Hopefully someone can post some good links, but the basic idea is that bass reinforcement is a result of standing waves between the walls or ceiling/floor of your room. A standing wave happens when the wavelength (or 2, 3, 4.. wavelengths) is equal to the round-trip distance between the surfaces.

You can see where this is going. Speed of sound is ~1130 feet per second (1120, 1135, whatever). Let's assume you have 14 feet between walls, 28 feet round trip. You get a peak at 1130/28 or 40.4 Hz, plus all the multiples of 40 hz (80, 120 etc...).

You can either divide 1130 by the round trip distance (there and back) or divide 565 by the one-way distance. Same thing.

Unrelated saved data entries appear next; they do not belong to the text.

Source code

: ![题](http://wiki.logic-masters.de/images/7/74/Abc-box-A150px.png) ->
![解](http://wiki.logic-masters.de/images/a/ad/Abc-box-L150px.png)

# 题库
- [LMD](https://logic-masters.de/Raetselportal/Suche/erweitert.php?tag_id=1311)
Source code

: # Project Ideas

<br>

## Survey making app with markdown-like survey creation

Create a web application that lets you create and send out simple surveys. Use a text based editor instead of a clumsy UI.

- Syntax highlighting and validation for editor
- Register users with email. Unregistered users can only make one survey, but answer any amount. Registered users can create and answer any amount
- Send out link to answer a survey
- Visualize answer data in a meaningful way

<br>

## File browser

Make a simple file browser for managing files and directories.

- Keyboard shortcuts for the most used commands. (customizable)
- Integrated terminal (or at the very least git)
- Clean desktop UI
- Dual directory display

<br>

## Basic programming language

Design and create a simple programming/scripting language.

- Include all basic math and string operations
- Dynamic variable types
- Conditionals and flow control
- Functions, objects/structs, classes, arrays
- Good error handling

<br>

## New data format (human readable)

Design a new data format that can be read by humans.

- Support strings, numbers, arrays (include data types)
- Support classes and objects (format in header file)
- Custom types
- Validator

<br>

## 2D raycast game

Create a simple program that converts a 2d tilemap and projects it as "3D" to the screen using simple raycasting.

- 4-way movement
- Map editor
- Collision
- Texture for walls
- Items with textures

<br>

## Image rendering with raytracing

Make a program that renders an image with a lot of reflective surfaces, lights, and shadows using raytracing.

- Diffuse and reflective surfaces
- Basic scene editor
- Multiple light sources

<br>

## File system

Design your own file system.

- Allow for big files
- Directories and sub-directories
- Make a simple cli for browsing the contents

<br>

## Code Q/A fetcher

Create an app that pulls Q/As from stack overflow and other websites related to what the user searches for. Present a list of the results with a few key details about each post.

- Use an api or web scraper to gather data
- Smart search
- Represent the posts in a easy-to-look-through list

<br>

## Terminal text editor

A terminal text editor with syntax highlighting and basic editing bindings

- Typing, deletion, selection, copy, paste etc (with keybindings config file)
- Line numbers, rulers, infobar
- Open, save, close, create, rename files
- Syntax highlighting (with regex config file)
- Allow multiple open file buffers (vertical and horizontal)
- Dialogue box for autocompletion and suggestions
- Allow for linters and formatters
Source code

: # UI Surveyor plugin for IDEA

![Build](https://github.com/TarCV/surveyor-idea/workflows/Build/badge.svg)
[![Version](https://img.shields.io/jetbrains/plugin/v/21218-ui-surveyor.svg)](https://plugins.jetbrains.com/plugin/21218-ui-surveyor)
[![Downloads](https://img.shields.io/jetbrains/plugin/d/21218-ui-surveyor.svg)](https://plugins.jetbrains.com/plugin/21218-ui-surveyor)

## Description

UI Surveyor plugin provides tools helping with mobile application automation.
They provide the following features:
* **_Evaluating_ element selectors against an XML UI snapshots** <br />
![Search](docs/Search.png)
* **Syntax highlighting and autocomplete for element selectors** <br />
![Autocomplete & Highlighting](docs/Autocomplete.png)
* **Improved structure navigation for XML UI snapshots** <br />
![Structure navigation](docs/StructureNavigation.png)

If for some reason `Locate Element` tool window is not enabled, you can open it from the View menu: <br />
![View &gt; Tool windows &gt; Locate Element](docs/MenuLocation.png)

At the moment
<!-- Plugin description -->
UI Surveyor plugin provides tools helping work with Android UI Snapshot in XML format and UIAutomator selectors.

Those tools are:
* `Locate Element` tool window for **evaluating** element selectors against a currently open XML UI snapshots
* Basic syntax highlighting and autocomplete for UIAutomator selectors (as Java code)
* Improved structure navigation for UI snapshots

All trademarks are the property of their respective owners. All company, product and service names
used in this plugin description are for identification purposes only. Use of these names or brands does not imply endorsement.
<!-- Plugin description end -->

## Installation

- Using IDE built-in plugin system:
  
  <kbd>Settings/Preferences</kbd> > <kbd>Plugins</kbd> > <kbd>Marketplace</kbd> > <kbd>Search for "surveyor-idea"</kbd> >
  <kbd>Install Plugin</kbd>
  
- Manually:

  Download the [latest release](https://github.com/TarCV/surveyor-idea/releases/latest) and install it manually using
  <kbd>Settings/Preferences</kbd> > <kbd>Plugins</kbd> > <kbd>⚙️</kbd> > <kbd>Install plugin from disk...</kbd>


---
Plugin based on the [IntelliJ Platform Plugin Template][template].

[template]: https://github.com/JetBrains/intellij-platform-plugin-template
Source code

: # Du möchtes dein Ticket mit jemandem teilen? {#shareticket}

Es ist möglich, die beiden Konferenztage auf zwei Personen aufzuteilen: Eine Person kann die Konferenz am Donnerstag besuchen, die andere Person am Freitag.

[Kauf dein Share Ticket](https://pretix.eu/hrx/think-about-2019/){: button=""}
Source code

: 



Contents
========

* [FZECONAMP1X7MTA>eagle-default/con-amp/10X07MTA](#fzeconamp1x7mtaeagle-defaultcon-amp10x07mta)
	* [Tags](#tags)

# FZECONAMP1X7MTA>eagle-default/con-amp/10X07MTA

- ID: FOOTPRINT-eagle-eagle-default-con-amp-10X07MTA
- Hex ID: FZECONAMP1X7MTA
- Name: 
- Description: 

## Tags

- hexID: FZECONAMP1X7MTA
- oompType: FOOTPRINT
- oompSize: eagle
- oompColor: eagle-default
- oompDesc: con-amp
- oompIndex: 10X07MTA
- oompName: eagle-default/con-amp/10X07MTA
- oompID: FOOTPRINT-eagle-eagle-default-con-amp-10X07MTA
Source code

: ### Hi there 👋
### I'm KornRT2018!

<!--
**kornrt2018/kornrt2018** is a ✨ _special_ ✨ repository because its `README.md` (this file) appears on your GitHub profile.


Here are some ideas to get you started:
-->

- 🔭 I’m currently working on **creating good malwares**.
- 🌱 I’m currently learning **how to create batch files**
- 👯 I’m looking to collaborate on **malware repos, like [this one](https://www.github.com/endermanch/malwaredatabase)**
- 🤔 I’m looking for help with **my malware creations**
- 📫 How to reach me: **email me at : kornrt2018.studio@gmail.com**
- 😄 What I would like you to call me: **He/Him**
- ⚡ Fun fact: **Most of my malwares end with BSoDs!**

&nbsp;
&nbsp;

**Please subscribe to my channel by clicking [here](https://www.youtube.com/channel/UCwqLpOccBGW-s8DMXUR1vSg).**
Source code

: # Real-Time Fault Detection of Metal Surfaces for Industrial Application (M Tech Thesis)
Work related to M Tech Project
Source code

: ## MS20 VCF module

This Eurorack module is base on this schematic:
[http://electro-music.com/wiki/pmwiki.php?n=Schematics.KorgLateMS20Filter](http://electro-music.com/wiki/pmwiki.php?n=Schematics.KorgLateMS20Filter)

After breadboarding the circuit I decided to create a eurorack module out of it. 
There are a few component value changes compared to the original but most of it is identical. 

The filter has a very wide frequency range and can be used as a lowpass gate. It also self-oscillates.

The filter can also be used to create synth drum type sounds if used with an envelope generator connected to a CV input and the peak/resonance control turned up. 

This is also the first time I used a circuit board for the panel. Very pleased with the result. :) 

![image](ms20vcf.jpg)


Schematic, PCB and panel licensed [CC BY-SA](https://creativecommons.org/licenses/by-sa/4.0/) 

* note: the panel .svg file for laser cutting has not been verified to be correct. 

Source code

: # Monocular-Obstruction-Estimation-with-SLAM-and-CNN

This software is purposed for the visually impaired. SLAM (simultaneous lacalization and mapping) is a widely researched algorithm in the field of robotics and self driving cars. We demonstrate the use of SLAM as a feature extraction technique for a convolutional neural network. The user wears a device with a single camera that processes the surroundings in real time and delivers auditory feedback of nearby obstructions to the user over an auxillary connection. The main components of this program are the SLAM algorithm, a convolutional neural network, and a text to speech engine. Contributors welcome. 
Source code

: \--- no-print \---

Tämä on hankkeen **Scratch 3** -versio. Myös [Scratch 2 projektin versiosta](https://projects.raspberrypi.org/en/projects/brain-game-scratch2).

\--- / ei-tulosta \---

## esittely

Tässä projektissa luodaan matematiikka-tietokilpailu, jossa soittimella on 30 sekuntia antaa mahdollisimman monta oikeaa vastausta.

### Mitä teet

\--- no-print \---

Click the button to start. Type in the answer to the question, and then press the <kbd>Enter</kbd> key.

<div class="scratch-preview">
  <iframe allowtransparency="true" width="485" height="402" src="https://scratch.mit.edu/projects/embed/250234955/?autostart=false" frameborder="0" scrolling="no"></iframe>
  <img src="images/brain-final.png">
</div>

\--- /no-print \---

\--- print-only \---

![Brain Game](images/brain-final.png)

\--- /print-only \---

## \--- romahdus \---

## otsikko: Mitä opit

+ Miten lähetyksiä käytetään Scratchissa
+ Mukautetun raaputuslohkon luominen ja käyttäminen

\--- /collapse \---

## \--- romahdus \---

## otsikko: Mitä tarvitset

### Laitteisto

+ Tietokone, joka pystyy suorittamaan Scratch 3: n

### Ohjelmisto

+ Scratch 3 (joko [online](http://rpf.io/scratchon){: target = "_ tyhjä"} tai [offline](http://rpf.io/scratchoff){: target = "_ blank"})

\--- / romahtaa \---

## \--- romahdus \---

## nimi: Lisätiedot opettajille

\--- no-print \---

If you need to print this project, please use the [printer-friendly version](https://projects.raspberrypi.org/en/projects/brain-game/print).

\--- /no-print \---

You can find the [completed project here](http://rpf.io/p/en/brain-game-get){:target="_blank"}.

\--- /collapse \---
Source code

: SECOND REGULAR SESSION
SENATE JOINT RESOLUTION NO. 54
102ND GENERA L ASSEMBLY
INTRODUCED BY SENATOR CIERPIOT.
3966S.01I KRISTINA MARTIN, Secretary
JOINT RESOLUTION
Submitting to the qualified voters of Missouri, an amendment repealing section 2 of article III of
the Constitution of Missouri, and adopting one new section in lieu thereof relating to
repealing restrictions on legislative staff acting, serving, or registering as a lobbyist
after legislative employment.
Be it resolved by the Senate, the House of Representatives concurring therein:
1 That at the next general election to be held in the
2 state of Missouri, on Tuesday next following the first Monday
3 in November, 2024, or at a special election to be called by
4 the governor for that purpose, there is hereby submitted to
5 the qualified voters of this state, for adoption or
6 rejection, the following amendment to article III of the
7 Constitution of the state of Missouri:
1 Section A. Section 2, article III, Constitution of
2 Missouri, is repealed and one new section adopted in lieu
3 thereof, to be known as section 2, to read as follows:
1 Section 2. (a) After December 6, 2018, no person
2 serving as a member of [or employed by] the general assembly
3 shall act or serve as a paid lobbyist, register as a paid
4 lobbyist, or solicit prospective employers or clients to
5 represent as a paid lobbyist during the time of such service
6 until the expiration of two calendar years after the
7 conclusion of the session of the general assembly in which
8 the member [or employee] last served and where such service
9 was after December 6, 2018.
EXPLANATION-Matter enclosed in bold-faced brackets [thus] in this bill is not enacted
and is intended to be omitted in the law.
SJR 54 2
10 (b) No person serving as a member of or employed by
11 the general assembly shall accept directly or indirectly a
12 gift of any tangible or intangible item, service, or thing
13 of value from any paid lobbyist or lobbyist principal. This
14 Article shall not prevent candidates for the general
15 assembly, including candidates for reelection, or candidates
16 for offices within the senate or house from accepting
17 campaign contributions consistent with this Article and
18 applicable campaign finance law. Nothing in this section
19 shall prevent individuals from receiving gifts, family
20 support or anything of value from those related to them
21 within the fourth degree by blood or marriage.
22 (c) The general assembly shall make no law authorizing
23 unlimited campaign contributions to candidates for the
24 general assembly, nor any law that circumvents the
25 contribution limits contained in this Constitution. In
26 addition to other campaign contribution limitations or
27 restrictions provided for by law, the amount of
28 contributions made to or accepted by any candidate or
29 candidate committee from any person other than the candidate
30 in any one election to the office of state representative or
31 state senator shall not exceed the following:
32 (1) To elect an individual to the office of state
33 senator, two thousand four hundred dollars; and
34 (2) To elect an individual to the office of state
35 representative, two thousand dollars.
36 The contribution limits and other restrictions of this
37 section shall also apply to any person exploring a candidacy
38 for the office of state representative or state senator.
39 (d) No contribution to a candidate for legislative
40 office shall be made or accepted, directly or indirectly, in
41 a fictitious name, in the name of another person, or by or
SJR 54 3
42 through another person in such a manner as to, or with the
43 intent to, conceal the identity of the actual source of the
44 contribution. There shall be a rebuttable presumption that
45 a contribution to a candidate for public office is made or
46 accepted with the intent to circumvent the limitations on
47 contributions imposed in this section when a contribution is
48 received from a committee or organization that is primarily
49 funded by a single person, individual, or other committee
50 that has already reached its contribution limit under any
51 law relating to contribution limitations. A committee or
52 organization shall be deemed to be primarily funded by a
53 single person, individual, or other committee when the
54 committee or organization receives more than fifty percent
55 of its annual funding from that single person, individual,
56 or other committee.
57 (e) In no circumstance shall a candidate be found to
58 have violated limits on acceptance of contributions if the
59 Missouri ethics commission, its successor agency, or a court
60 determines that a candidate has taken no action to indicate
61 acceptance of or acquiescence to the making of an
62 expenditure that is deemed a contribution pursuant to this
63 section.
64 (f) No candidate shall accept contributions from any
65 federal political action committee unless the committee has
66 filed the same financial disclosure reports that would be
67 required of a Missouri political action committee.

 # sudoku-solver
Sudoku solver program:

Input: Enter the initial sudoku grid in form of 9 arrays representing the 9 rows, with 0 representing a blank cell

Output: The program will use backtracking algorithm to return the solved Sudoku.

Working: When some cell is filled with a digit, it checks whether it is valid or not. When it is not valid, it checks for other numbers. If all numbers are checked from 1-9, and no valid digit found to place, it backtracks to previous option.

You get dips when the round trip distance is half a wavelength or any multiple. Simple rule of thumb is :

1130 / twice distance gives you the frequency of the first peak, with subsequent peaks at 2x, 3x, 4x... the frequency, each peak being less of an issue. Same for each pair of walls. Angles are hard, ask a pro with a computer simulation

Half the frequency of the first peak gives you the frequency of the first dip, plus the ODD multiples of the first dip

14 feet between walls gives you peaks at 40, 80, 120, 160... and dips at 20, 60, 100, 140...

Do a search for "modecalc" and "download" or I'll post a link tonight.